§ **PROBLEM STATEMENT**: Report back each line of the records that contains the string "贈開府儀同三司".

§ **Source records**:
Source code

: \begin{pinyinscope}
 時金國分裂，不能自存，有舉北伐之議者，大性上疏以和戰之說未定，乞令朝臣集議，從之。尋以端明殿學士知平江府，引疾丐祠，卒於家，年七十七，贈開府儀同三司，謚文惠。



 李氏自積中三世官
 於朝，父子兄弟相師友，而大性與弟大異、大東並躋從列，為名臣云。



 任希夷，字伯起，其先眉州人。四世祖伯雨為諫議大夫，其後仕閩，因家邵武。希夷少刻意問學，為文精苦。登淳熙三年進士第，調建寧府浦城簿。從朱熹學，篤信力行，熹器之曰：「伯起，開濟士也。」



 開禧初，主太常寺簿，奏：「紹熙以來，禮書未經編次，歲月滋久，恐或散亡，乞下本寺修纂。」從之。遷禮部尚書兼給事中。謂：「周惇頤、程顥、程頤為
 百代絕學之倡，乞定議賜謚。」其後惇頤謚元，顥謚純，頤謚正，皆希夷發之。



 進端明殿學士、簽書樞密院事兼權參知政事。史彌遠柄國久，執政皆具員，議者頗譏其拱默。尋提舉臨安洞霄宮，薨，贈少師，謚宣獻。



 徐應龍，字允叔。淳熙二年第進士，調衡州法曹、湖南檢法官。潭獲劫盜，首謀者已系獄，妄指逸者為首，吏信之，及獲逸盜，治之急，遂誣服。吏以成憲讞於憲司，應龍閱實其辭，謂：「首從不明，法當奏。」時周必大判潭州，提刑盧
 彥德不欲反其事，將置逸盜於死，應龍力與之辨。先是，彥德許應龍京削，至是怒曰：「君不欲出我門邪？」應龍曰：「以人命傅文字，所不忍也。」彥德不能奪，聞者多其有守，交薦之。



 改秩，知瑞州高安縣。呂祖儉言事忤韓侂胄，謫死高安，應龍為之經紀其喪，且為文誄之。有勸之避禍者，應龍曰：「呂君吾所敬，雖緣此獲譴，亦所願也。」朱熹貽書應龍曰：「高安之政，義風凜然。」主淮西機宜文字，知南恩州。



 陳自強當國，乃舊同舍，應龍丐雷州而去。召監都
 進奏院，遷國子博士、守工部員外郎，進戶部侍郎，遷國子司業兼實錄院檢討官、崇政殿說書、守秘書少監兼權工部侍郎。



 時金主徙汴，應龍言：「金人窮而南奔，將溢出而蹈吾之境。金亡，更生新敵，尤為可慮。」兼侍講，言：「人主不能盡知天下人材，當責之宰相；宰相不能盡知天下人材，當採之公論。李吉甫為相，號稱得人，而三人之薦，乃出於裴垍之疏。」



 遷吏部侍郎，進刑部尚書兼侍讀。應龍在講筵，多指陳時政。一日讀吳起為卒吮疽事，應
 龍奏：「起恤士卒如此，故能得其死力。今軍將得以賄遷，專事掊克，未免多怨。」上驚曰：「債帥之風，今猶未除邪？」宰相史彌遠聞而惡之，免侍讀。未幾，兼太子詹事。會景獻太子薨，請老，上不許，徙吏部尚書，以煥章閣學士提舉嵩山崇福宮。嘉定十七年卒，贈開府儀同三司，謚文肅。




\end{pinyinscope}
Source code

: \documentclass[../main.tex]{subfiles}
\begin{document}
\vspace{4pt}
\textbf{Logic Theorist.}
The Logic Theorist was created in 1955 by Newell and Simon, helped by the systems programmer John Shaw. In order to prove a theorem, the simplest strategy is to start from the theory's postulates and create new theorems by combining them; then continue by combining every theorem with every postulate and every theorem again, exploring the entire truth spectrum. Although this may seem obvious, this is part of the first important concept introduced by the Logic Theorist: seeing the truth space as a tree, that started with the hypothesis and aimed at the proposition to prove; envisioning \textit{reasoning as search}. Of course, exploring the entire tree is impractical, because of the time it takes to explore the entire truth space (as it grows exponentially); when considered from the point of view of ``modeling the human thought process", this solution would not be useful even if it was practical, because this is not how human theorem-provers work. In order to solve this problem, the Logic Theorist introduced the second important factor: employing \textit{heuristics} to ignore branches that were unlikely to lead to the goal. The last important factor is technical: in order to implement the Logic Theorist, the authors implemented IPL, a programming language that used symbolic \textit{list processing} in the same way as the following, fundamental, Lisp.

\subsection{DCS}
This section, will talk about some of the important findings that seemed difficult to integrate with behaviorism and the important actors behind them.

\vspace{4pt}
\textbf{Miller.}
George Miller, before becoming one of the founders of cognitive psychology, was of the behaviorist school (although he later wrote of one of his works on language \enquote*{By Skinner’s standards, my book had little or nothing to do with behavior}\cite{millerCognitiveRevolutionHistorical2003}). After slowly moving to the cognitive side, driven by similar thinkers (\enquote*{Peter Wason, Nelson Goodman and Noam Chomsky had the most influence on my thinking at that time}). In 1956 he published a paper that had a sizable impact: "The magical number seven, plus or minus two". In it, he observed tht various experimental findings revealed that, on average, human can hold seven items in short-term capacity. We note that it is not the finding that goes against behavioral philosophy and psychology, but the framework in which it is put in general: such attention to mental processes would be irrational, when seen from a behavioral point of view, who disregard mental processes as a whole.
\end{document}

§ **WRITTEN SOLUTION**:
 時金國分裂，不能自存，有舉北伐之議者，大性上疏以和戰之說未定，乞令朝臣集議，從之。尋以端明殿學士知平江府，引疾丐祠，卒於家，年七十七，贈開府儀同三司，謚文惠。
 龍奏：「起恤士卒如此，故能得其死力。今軍將得以賄遷，專事掊克，未免多怨。」上驚曰：「債帥之風，今猶未除邪？」宰相史彌遠聞而惡之，免侍讀。未幾，兼太子詹事。會景獻太子薨，請老，上不許，徙吏部尚書，以煥章閣學士提舉嵩山崇福宮。嘉定十七年卒，贈開府儀同三司，謚文肅。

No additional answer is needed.